Thanks so much for listening...I've already found many of these discussion topics useful!

xx

 

VascodaGama's picture
VascodaGama
Posts: 2938
Joined: Nov 2010

Ljewse,

I am sorry for the suffering you report. I am surprised that the scans were not practical in providing details of abnormalities, at least in the gland and its surroundings, in face of the high PSA, and now with the finding of seminal vesicles involvement. I wonder if you have obtained second opinions on those image studies by independent specialists. If you have not I would recommend you to do it now because these image studies will be important for the planning of the salvage radiotherapy. Please note that radiation is applied only once at the same area (there are possibilities in perforation of organs) so that its planning should be properly defined based on proper exams to assure the best shot.

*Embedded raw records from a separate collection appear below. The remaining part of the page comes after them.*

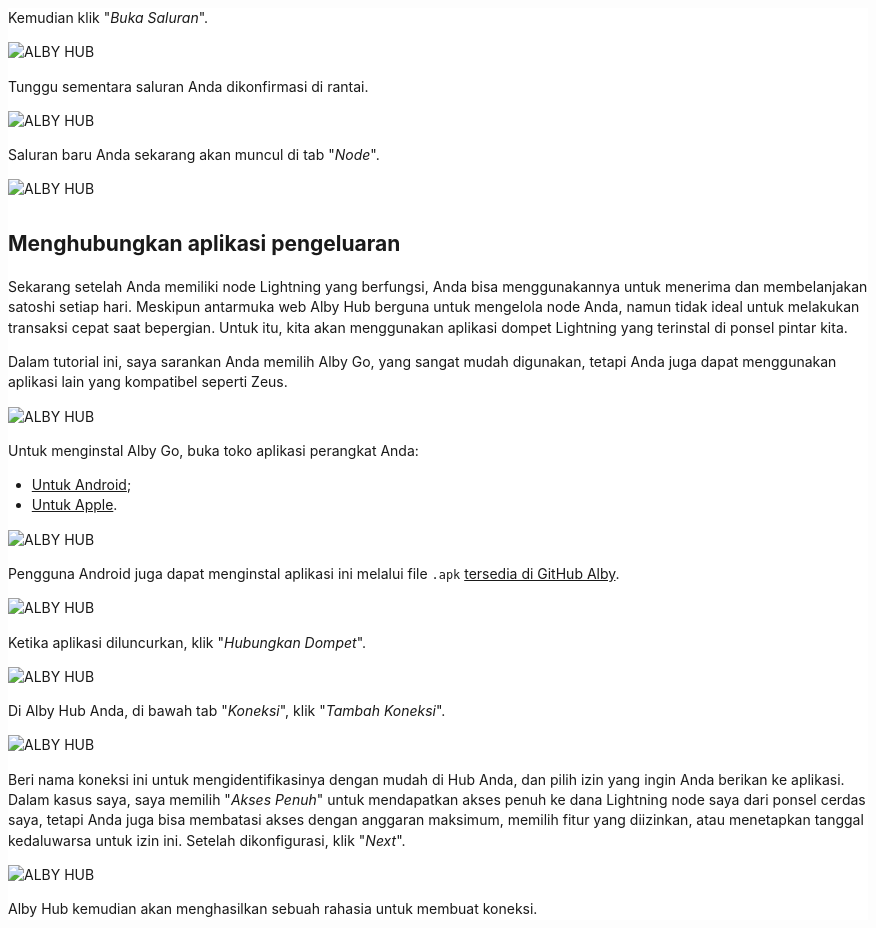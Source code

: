 Kemudian klik "*Buka Saluran*".

![ALBY HUB](assets/fr/40.webp)

Tunggu sementara saluran Anda dikonfirmasi di rantai.

![ALBY HUB](assets/fr/41.webp)

Saluran baru Anda sekarang akan muncul di tab "*Node*".

![ALBY HUB](assets/fr/42.webp)

## Menghubungkan aplikasi pengeluaran

Sekarang setelah Anda memiliki node Lightning yang berfungsi, Anda bisa menggunakannya untuk menerima dan membelanjakan satoshi setiap hari. Meskipun antarmuka web Alby Hub berguna untuk mengelola node Anda, namun tidak ideal untuk melakukan transaksi cepat saat bepergian. Untuk itu, kita akan menggunakan aplikasi dompet Lightning yang terinstal di ponsel pintar kita.

Dalam tutorial ini, saya sarankan Anda memilih Alby Go, yang sangat mudah digunakan, tetapi Anda juga dapat menggunakan aplikasi lain yang kompatibel seperti Zeus.

![ALBY HUB](assets/fr/43.webp)

Untuk menginstal Alby Go, buka toko aplikasi perangkat Anda:


- [Untuk Android](https://play.google.com/store/apps/details?id=com.getalby.mobile);
- [Untuk Apple](https://apps.apple.com/us/app/alby-go/id6471335774).

![ALBY HUB](assets/fr/44.webp)

Pengguna Android juga dapat menginstal aplikasi ini melalui file `.apk` [tersedia di GitHub Alby](https://github.com/getAlby/go/releases).

![ALBY HUB](assets/fr/45.webp)

Ketika aplikasi diluncurkan, klik "*Hubungkan Dompet*".

![ALBY HUB](assets/fr/46.webp)

Di Alby Hub Anda, di bawah tab "*Koneksi*", klik "*Tambah Koneksi*".

![ALBY HUB](assets/fr/47.webp)

Beri nama koneksi ini untuk mengidentifikasinya dengan mudah di Hub Anda, dan pilih izin yang ingin Anda berikan ke aplikasi. Dalam kasus saya, saya memilih "*Akses Penuh*" untuk mendapatkan akses penuh ke dana Lightning node saya dari ponsel cerdas saya, tetapi Anda juga bisa membatasi akses dengan anggaran maksimum, memilih fitur yang diizinkan, atau menetapkan tanggal kedaluwarsa untuk izin ini. Setelah dikonfigurasi, klik "*Next*".

![ALBY HUB](assets/fr/48.webp)

Alby Hub kemudian akan menghasilkan sebuah rahasia untuk membuat koneksi.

I see his doctor's suggestion in treating aggressively this Gs9 cancer as based on "guessing". Surely, the actual facts lead to think that any existing cancer (if existent) would be localized. One knows that PCa commonly spread out of the prostate via the seminal vesicles. This finding justifies an attack of RT in the prostate bed. However, in regards to the positive margin finding; this alone does not assure an escape of the cancer. The margins next to the places where the gland has been detached (at the base close to the bladder and at the colon) always retract and are "reported" by the pathologist as existent. The PSA you report (0.03 ng/ml) though in remission levels (no cancer activity) may not be a true value as it may be under the influence of the Zoladex shot.

After RP, salvage radiotherapy (SRT) should be the next step if cancer is still existent (recurrence verified). I am not that confident that an earlier attack throwing arrows in the dark (on guessing basis) will provide better outcomes. You husband should also be aware of the side effects of the treatment that will add to the ones he already have.

Can you provide details regarding the timing of the Zoladex shot and its dose?

How about the symptoms that lead to cancer diagnosis 18 months ago?

Whatever you chose do it only after proper healing of the area. I also would recommend your husband to have a colonoscopy done before RT to check for existing ulcerative colitis. These would prohibit an attack of radiation to the affected areas.

In this link you may read reports of survivors about their RT experiences;

https://csn.cancer.org/node/306965

Best wishes in his continuing journey.